§ **THE TASK**: Scan the material for the word "cite", then return every line where it appears.

§ **STORED DATA**:

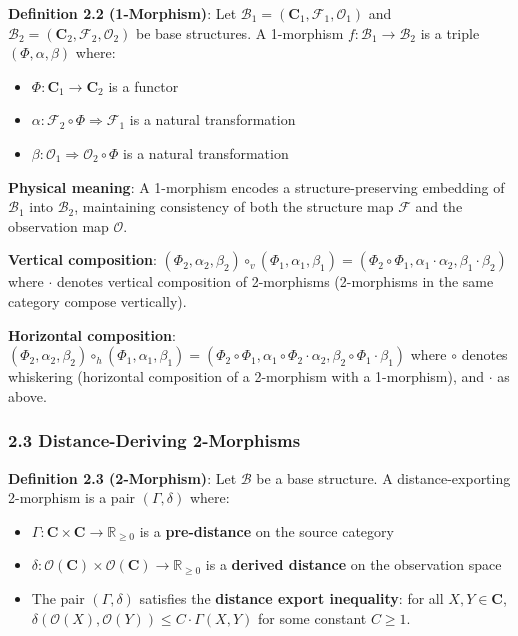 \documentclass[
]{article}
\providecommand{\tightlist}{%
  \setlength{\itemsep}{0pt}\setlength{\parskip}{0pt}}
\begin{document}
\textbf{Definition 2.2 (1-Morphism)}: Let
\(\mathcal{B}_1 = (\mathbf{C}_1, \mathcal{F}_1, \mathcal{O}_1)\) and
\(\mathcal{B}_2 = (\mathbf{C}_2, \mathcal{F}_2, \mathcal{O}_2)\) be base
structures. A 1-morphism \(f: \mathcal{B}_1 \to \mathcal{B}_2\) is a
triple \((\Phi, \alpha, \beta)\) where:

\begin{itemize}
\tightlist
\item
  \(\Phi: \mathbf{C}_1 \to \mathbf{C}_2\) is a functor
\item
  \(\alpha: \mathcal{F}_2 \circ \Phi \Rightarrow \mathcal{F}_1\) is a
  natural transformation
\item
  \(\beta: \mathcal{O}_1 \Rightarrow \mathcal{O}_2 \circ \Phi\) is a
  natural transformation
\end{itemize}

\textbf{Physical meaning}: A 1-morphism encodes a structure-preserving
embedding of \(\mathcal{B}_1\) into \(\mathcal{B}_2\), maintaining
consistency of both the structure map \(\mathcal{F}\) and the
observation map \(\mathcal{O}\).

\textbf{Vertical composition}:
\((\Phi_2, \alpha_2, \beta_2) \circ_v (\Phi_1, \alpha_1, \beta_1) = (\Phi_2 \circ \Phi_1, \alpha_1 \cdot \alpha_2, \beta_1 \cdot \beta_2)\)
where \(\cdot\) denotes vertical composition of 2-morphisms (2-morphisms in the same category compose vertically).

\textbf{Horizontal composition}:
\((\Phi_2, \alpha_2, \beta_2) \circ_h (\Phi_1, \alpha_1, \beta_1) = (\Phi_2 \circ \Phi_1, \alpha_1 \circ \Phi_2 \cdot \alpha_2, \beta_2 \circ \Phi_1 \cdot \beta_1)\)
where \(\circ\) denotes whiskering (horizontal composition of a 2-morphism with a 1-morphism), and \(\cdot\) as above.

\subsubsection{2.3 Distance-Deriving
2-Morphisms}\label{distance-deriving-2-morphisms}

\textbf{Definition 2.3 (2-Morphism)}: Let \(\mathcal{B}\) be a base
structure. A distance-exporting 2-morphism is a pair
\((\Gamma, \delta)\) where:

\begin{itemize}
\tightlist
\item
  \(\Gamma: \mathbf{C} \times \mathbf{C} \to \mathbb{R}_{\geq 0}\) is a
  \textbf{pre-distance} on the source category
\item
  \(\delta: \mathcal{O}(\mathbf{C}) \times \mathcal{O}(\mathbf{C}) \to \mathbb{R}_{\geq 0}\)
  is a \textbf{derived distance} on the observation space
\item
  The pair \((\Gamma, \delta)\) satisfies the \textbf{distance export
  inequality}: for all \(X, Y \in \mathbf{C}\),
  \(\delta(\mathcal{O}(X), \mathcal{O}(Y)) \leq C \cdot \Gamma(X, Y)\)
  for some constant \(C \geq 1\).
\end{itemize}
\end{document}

---

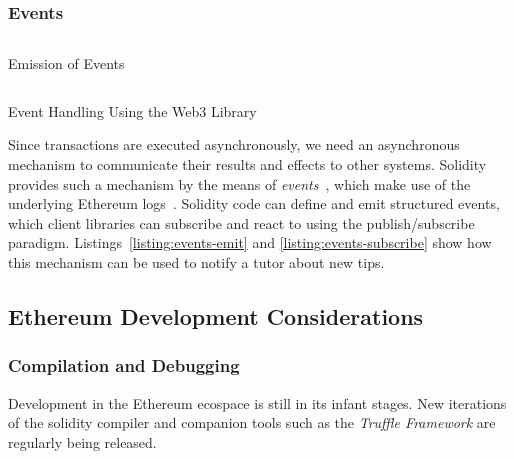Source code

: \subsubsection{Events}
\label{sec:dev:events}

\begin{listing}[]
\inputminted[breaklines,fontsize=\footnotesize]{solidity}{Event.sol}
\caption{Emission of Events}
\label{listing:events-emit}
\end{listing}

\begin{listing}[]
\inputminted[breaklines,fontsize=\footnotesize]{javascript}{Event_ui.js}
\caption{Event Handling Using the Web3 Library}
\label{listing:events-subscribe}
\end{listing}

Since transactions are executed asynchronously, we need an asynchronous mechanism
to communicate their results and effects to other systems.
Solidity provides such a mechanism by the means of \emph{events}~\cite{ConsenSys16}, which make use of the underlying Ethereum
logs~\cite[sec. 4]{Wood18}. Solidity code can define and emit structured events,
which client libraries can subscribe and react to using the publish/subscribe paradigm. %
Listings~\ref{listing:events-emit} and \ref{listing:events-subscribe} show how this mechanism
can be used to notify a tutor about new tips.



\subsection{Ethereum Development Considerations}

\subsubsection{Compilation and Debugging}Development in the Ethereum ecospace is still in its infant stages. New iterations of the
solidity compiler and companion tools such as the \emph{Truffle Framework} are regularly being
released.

§ **OUTPUT OF THE TASK**:
Solidity provides such a mechanism by the means of \emph{events}~\cite{ConsenSys16}, which make use of the underlying Ethereum
logs~\cite[sec. 4]{Wood18}. Solidity code can define and emit structured events,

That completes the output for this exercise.